**TASK DESCRIPTION**. Show each line in the listing below that contains the word "title".

(THE RECORDS)

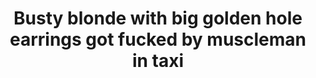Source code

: ---
layout: post
title: Busty blonde with big golden hole earrings got fucked by muscleman in taxi
duration: '05:10'
view: 501
rate: 2
video: 'https://flashservice.xvideos.com/embedframe/23887274'
category:
 - blonde
 - blowjob
 - busty
 - curvy
 - gorgeous
tags: 
 - big-tits
 - sucked
 - fucked
priority: 0.9
changefreq: daily
---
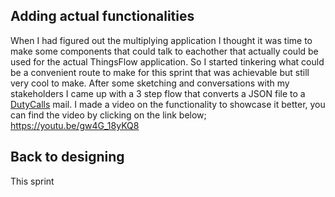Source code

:## Adding actual functionalities 
When I had figured out the multiplying application I thought it was time to make some components that could talk to eachother that actually could be used for the actual ThingsFlow application. So I started tinkering what could be a convenient route to make for this sprint that was achievable but still very cool to make. After some sketching and conversations with my stakeholders I came up with a 3 step flow that converts a JSON file to a [DutyCalls](uploads/7188a61e3307e8a5105d172f7000c0eb/DutyCalls.pdf) mail. I made a video on the functionality to showcase it better, you can find the video by clicking on the link below; https://youtu.be/gw4G_18yKQ8

## Back to designing
This sprint 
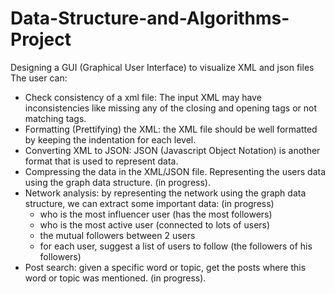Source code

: # Data-Structure-and-Algorithms-Project
Designing a GUI (Graphical User Interface) to visualize XML and json files
The user can:
* Check consistency of a xml file: The input XML may have inconsistencies 
  like missing any of the closing and opening tags or not matching tags. 
* Formatting (Prettifying) the XML: the XML file should be well formatted by keeping 
  the indentation for each level.
* Converting XML to JSON: JSON (Javascript Object Notation) is another format that is 
  used to represent data.
* Compressing the data in the XML/JSON file.
  Representing the users data using the graph data structure. (in progress).
* Network analysis: by representing the network using the graph data structure, we 
  can extract some important data: (in progress) 
  -   who is the most influencer user (has the most followers)
  -   who is the most active user (connected to lots of users)
  -   the mutual followers between 2 users
  -   for each user, suggest a list of users to follow (the followers of his followers)
* Post search: given a specific word or topic, get the posts where this word or topic 
  was mentioned. (in progress).
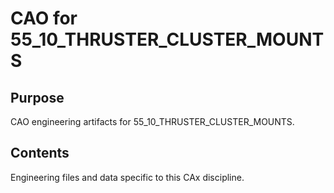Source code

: # CAO for 55_10_THRUSTER_CLUSTER_MOUNTS

## Purpose
CAO engineering artifacts for 55_10_THRUSTER_CLUSTER_MOUNTS.

## Contents
Engineering files and data specific to this CAx discipline.
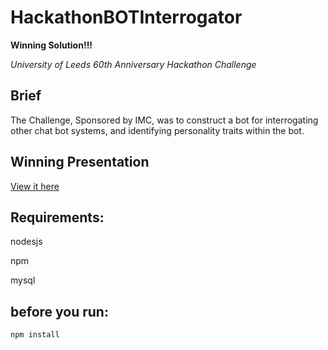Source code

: # HackathonBOTInterrogator
**Winning Solution!!!**

*University of Leeds 60th Anniversary Hackathon Challenge*

## Brief
The Challenge, Sponsored by IMC, was to construct a bot for interrogating other chat bot systems, and identifying personality traits within the bot. 

## Winning Presentation
[View it here](https://drive.google.com/open?id=1pYW4ys4ijJvVsNUGS_zbIqKk1b1sqj0YKbMWHlfO6cQ)

## Requirements:
nodesjs

npm

mysql

## before you run:
`npm install`

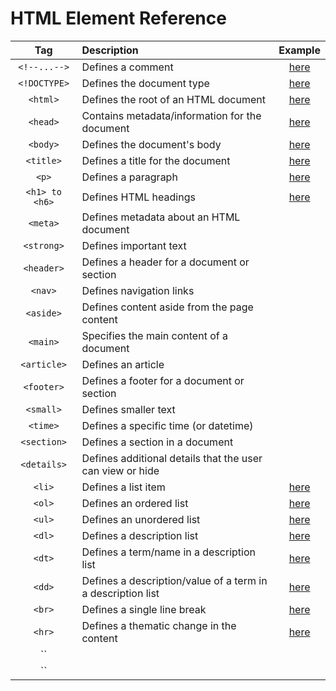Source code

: # HTML Element Reference

|Tag|Description|Example|
|:-:|:-|:-:|
|`<!--...-->`|Defines a comment|[here](src/example_05.html)|
|`<!DOCTYPE>`|Defines the document type|[here](src/example_01.html)|
|`<html>`|Defines the root of an HTML document|[here](src/example_01.html)|
|`<head>`|Contains metadata/information for the document|[here](src/example_01.html)|
|`<body>`|Defines the document's body|[here](src/example_01.html)|
|`<title>`|Defines a title for the document|[here](src/example_01.html)|
|`<p>`|Defines a paragraph|[here](src/example_01.html)|
|`<h1> to <h6>`|Defines HTML headings|[here](src/example_02.html)|
|`<meta>`|Defines metadata about an HTML document|
|`<strong>`|Defines important text|
|`<header>`|Defines a header for a document or section|
|`<nav>`|Defines navigation links|
|`<aside>`|Defines content aside from the page content|
|`<main>`|Specifies the main content of a document|
|`<article>`|Defines an article|
|`<footer>`|Defines a footer for a document or section|
|`<small>`|Defines smaller text|
|`<time>`|Defines a specific time (or datetime)|
|`<section>`|Defines a section in a document|
|`<details>`|Defines additional details that the user can view or hide|
|`<li>`|Defines a list item|[here](src/example_06.html)|
|`<ol>`|Defines an ordered list|[here](src/example_07.html)|
|`<ul>`|Defines an unordered list|[here](src/example_06.html)|
|`<dl>`|Defines a description list|[here](src/example_08.html)|
|`<dt>`|Defines a term/name in a description list|[here](src/example_08.html)|
|`<dd>`|Defines a description/value of a term in a description list|[here](src/example_08.html)|
|`<br>`|Defines a single line break|[here](src/example_04.html)|
|`<hr>`|Defines a thematic change in the content|[here](src/example_03.html)|
|``||
|``||
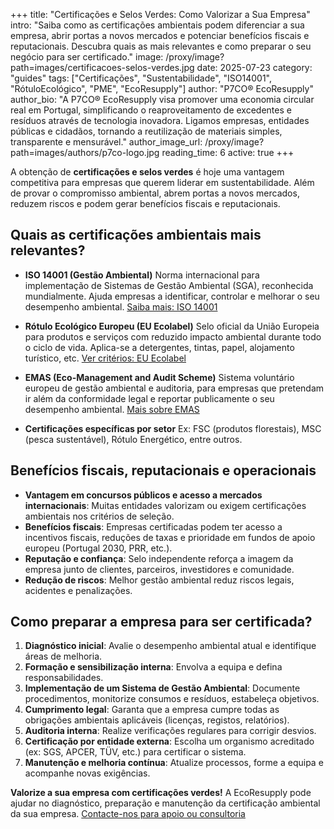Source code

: +++
title: "Certificações e Selos Verdes: Como Valorizar a Sua Empresa"
intro: "Saiba como as certificações ambientais podem diferenciar a sua empresa, abrir portas a novos mercados e potenciar benefícios fiscais e reputacionais. Descubra quais as mais relevantes e como preparar o seu negócio para ser certificado."
image: /proxy/image?path=images/certificacoes-selos-verdes.jpg
date: 2025-07-23
category: "guides"
tags: ["Certificações", "Sustentabilidade", "ISO14001", "RótuloEcológico", "PME", "EcoResupply"]
author: "P7CO® EcoResupply"
author_bio: "A P7CO® EcoResupply visa promover uma economia circular real em Portugal, simplificando o reaproveitamento de excedentes e resíduos através de tecnologia inovadora. Ligamos empresas, entidades públicas e cidadãos, tornando a reutilização de materiais simples, transparente e mensurável."
author_image_url: /proxy/image?path=images/authors/p7co-logo.jpg
reading_time: 6
active: true
+++


A obtenção de **certificações e selos verdes** é hoje uma vantagem competitiva para empresas que querem liderar em sustentabilidade. Além de provar o compromisso ambiental, abrem portas a novos mercados, reduzem riscos e podem gerar benefícios fiscais e reputacionais.

## Quais as certificações ambientais mais relevantes?

* **ISO 14001 (Gestão Ambiental)**
  Norma internacional para implementação de Sistemas de Gestão Ambiental (SGA), reconhecida mundialmente. Ajuda empresas a identificar, controlar e melhorar o seu desempenho ambiental.
  [Saiba mais: ISO 14001](https://www.iso.org/about)

* **Rótulo Ecológico Europeu (EU Ecolabel)**
  Selo oficial da União Europeia para produtos e serviços com reduzido impacto ambiental durante todo o ciclo de vida. Aplica-se a detergentes, tintas, papel, alojamento turístico, etc.
  [Ver critérios: EU Ecolabel](https://environment.ec.europa.eu/topics/circular-economy/eu-ecolabel_en)

* **EMAS (Eco-Management and Audit Scheme)**
  Sistema voluntário europeu de gestão ambiental e auditoria, para empresas que pretendam ir além da conformidade legal e reportar publicamente o seu desempenho ambiental.
  [Mais sobre EMAS](https://ec.europa.eu/environment/emas/index_en.htm)

* **Certificações específicas por setor**
  Ex: FSC (produtos florestais), MSC (pesca sustentável), Rótulo Energético, entre outros.

## Benefícios fiscais, reputacionais e operacionais

* **Vantagem em concursos públicos e acesso a mercados internacionais**: Muitas entidades valorizam ou exigem certificações ambientais nos critérios de seleção.
* **Benefícios fiscais**: Empresas certificadas podem ter acesso a incentivos fiscais, reduções de taxas e prioridade em fundos de apoio europeu (Portugal 2030, PRR, etc.).
* **Reputação e confiança**: Selo independente reforça a imagem da empresa junto de clientes, parceiros, investidores e comunidade.
* **Redução de riscos**: Melhor gestão ambiental reduz riscos legais, acidentes e penalizações.

## Como preparar a empresa para ser certificada?

1. **Diagnóstico inicial**: Avalie o desempenho ambiental atual e identifique áreas de melhoria.
2. **Formação e sensibilização interna**: Envolva a equipa e defina responsabilidades.
3. **Implementação de um Sistema de Gestão Ambiental**: Documente procedimentos, monitorize consumos e resíduos, estabeleça objetivos.
4. **Cumprimento legal**: Garanta que a empresa cumpre todas as obrigações ambientais aplicáveis (licenças, registos, relatórios).
5. **Auditoria interna**: Realize verificações regulares para corrigir desvios.
6. **Certificação por entidade externa**: Escolha um organismo acreditado (ex: SGS, APCER, TÜV, etc.) para certificar o sistema.
7. **Manutenção e melhoria contínua**: Atualize processos, forme a equipa e acompanhe novas exigências.

**Valorize a sua empresa com certificações verdes!**
A EcoResupply pode ajudar no diagnóstico, preparação e manutenção da certificação ambiental da sua empresa.
[Contacte-nos para apoio ou consultoria](https://p7co.org/Home/Contact)
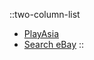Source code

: ::two-column-list
* [PlayAsia](https://www.play-asia.com/tengen-toppa-gurren-lagann/13/7024i6)
* [Search eBay](https://www.ebay.com/sch?&_nkw=Tengen+Toppa+Gurren+Lagann+nds)
::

(End THE RECORDS)

**PROBLEM SOLUTION**.
title: Busty blonde with big golden hole earrings got fucked by muscleman in taxi
|`<title>`|Defines a title for the document|[here](src/example_01.html)|
title: "Certificações e Selos Verdes: Como Valorizar a Sua Empresa"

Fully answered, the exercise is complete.